---------- RECORD SET
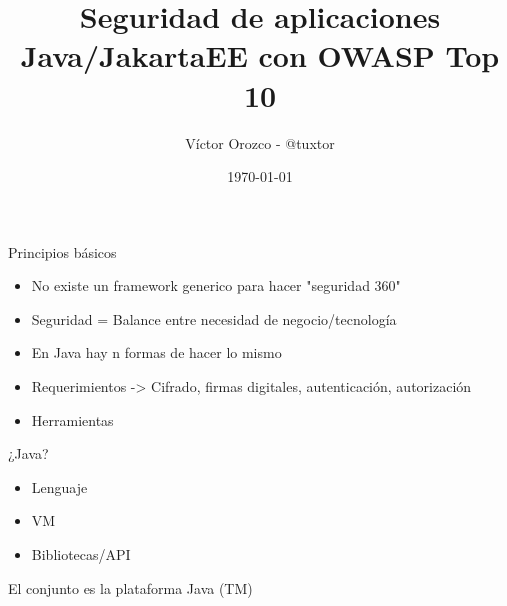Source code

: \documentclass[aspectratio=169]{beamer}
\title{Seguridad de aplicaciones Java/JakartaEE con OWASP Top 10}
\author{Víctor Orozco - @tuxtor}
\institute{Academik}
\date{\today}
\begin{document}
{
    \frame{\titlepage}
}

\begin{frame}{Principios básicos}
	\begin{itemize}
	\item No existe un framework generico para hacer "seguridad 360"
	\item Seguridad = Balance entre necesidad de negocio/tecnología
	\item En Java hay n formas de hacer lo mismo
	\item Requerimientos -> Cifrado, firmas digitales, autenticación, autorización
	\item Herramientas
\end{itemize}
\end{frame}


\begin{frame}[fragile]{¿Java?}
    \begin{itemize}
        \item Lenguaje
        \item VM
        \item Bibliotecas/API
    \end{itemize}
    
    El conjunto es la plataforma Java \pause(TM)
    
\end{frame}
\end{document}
--------------------
ABOUT THIS TASK
In the entries above, find the line that contains "hacer lo mismo", then repeat exactly every line from the first one through that line, with no pictures.

TASK SOLUTION
Source code

: \documentclass[aspectratio=169]{beamer}
\title{Seguridad de aplicaciones Java/JakartaEE con OWASP Top 10}
\author{Víctor Orozco - @tuxtor}
\institute{Academik}
\date{\today}
\begin{document}
{
    \frame{\titlepage}
}

\begin{frame}{Principios básicos}
	\begin{itemize}
	\item No existe un framework generico para hacer "seguridad 360"
	\item Seguridad = Balance entre necesidad de negocio/tecnología
	\item En Java hay n formas de hacer lo mismo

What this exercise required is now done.